**Work required:**
Reproduce the complete set of records, exactly as they appear.

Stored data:
=====

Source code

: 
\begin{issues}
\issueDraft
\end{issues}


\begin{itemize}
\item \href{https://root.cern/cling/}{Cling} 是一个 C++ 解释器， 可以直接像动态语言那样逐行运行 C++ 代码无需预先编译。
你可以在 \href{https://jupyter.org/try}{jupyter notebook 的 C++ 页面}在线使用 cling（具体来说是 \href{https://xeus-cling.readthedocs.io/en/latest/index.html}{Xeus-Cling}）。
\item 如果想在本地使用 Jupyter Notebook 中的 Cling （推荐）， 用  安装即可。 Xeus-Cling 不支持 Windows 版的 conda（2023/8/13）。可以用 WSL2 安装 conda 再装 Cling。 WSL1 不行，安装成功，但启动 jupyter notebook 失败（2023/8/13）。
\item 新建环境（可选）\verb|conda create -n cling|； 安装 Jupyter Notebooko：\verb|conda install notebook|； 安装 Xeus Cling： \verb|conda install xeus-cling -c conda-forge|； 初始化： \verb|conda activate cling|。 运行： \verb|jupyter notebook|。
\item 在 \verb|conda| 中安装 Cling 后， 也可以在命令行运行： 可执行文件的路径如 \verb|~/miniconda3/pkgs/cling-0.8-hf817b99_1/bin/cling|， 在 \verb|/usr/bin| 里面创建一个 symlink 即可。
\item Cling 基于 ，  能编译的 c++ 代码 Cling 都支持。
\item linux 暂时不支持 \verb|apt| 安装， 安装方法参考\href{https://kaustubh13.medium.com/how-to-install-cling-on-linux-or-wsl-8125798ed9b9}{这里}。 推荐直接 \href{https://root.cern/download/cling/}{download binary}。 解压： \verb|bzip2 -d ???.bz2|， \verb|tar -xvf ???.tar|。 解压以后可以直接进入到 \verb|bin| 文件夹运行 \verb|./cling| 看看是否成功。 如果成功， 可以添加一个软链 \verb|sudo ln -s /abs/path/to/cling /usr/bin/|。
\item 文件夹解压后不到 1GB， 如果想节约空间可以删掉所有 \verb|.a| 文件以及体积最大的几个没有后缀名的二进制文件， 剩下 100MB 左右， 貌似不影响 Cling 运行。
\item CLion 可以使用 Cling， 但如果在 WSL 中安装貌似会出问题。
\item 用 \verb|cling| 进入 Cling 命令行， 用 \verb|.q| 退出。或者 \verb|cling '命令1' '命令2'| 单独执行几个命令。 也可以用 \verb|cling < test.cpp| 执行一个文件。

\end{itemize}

=====

**Result of this task:**
Source code

: 
\begin{issues}
\issueDraft
\end{issues}


\begin{itemize}
\item \href{https://root.cern/cling/}{Cling} 是一个 C++ 解释器， 可以直接像动态语言那样逐行运行 C++ 代码无需预先编译。
你可以在 \href{https://jupyter.org/try}{jupyter notebook 的 C++ 页面}在线使用 cling（具体来说是 \href{https://xeus-cling.readthedocs.io/en/latest/index.html}{Xeus-Cling}）。
\item 如果想在本地使用 Jupyter Notebook 中的 Cling （推荐）， 用  安装即可。 Xeus-Cling 不支持 Windows 版的 conda（2023/8/13）。可以用 WSL2 安装 conda 再装 Cling。 WSL1 不行，安装成功，但启动 jupyter notebook 失败（2023/8/13）。
\item 新建环境（可选）\verb|conda create -n cling|； 安装 Jupyter Notebooko：\verb|conda install notebook|； 安装 Xeus Cling： \verb|conda install xeus-cling -c conda-forge|； 初始化： \verb|conda activate cling|。 运行： \verb|jupyter notebook|。
\item 在 \verb|conda| 中安装 Cling 后， 也可以在命令行运行： 可执行文件的路径如 \verb|~/miniconda3/pkgs/cling-0.8-hf817b99_1/bin/cling|， 在 \verb|/usr/bin| 里面创建一个 symlink 即可。
\item Cling 基于 ，  能编译的 c++ 代码 Cling 都支持。
\item linux 暂时不支持 \verb|apt| 安装， 安装方法参考\href{https://kaustubh13.medium.com/how-to-install-cling-on-linux-or-wsl-8125798ed9b9}{这里}。 推荐直接 \href{https://root.cern/download/cling/}{download binary}。 解压： \verb|bzip2 -d ???.bz2|， \verb|tar -xvf ???.tar|。 解压以后可以直接进入到 \verb|bin| 文件夹运行 \verb|./cling| 看看是否成功。 如果成功， 可以添加一个软链 \verb|sudo ln -s /abs/path/to/cling /usr/bin/|。
\item 文件夹解压后不到 1GB， 如果想节约空间可以删掉所有 \verb|.a| 文件以及体积最大的几个没有后缀名的二进制文件， 剩下 100MB 左右， 貌似不影响 Cling 运行。
\item CLion 可以使用 Cling， 但如果在 WSL 中安装貌似会出问题。
\item 用 \verb|cling| 进入 Cling 命令行， 用 \verb|.q| 退出。或者 \verb|cling '命令1' '命令2'| 单独执行几个命令。 也可以用 \verb|cling < test.cpp| 执行一个文件。

\end{itemize}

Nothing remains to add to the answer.